The Case for Radiotelegraphy (CW)
With the elimination of the FCC Element One telegraphy exam for all classes of Amateur Radio License, it is hoped that individuals will now take a more dispassionate, logical look at radiotelegraphy, without concerns regarding possible hidden agendas or other politics related to the regulatory process.
The Beginning...Morse Telegraphy
The fountainhead of all modern communications is the electromagnetic telegraph. The telegraph was a true revolution in telecommunications. It standardized time, made safe rail transportation possible, and revolutionized industry, war, and commerce. It transformed local stock and commodities exchanges into worldwide engines of capitalism and economic progress. The telegraph supported the development of other modern infrastructure, from pipeline storage and distribution systems to modern urban fire departments.

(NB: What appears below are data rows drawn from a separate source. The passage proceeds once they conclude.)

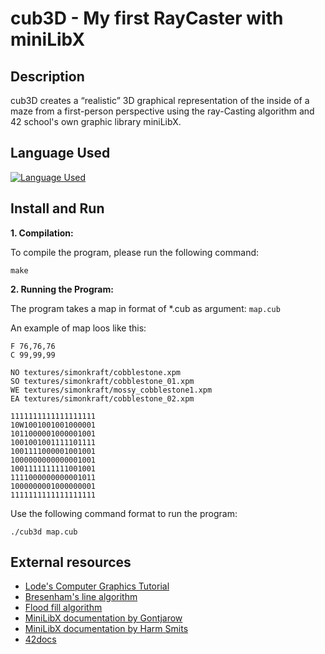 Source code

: # cub3D - My first RayCaster with miniLibX

## Description

cub3D creates a “realistic” 3D graphical representation of the inside of a maze from a first-person perspective using the ray-Casting algorithm and 42 school's own graphic library miniLibX.

## Language Used

[![Language Used](https://skills.thijs.gg/icons?i=c)](https://skills.thijs.gg)

## Install and Run

**1. Compilation:**

To compile the program, please run the following command:

	make

**2. Running the Program:**

The program takes a map in format of *.cub as argument:
	`map.cub`

An example of map loos like this:

	F 76,76,76
	C 99,99,99

	NO textures/simonkraft/cobblestone.xpm
	SO textures/simonkraft/cobblestone_01.xpm
	WE textures/simonkraft/mossy_cobblestone1.xpm
	EA textures/simonkraft/cobblestone_02.xpm

	1111111111111111111
	10W1001001001000001
	1011000001000001001
	1001001001111101111
	1001111000001001001
	1000000000000001001
	1001111111111001001
	1111000000000001011
	1000000001000000001
	1111111111111111111

Use the following command format to run the program:

	./cub3d map.cub

## External resources

+ [Lode's Computer Graphics Tutorial](https://lodev.org/cgtutor/raycasting.html)
+ [Bresenham's line algorithm](https://en.wikipedia.org/wiki/Bresenham%27s_line_algorithm)
+ [Flood fill algorithm](https://en.wikipedia.org/wiki/Flood_fill)
+ [MiniLibX documentation by Gontjarow](https://gontjarow.github.io/MiniLibX/)
+ [MiniLibX documentation by Harm Smits](https://harm-smits.github.io/42docs/)
+ [42docs](https://harm-smits.github.io/42docs/projects/cub3d)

In comparison to the telegraph, its modern successor, the Internet, is simply a refinement. It accomplishes the same tasks more efficiently, but fundamentally, it still performs the same tasks as the telegraph. The real revolution occurred nearly 150 years earlier.

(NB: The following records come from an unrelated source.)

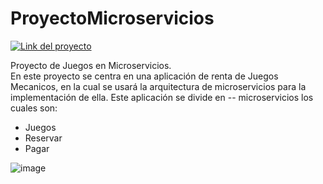 # ProyectoMicroservicios

[![Link del proyecto]()](https://generaljuegos-pag.onrender.com/)


Proyecto de Juegos en Microservicios. <br> 
En este proyecto se centra en una aplicación de renta de Juegos Mecanicos, en la cual se usará la arquitectura de microservicios para la implementación de ella. 
Este aplicación se divide en -- microservicios los cuales son:

- Juegos
- Reservar
- Pagar

![image](https://github.com/user-attachments/assets/66b7c141-1f9a-4813-ae35-2a3592e845db)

It is interesting to note that the electromagnetic telegraph saw commercial use well into the mid 1980s, at which time it remained in use in railroad, brokerage, and similar business applications. Sadly, modern historians tend to overlook the history of the telegraph, resulting in the general perception that it disappeared with the development of the telephone. Ironically, even the Bell System utilized telegraphy to coordinate the repair and maintenance of long-distance telephone toll circuits, radio and television programming distribution networks, and the like. Telegraph systems were typically less expensive to utilize, easier to maintain, and telegraph carriers could be composited to operate simultaneously on voice circuits.
There must be a reason this very basic technology survived well into the later half of the 20th Century, and it had everything to do with efficiency!
The development of wireless communications in the late 19th and early 20th century brought the application of telegraphy to radio communications. For the first two decades of the 20th Century, voice communications was difficult to accomplish. The reasons for this are somewhat technical; however, a brief explanation is in order.
Early radio transmitters produced a damped oscillation caused by discharging a high voltage spark across a parallel resonant circuit, which was then coupled to an antenna system. The process was somewhat like ringing a bell. Each high voltage discharge across the gap would excite the L-C circuit, which would then “ring” at its resonant frequency with a decreasing amplitude (decrement) over time until again excited by the succeeding high voltage spark discharge. The “damping” effect associated with early spark transmitters made it impractical to modulate these early RF carriers.
In an attempt to overcome the deficiencies of early spark technology, continuous wave transmitters were developed, which produced “undamped” oscillations. The earliest versions produced high-power, long wave signals utilizing alternator and arc technology. While this improved efficiency through better energy transfer and narrower bandwidth, such systems were also difficult to modulate due to the high power levels employed.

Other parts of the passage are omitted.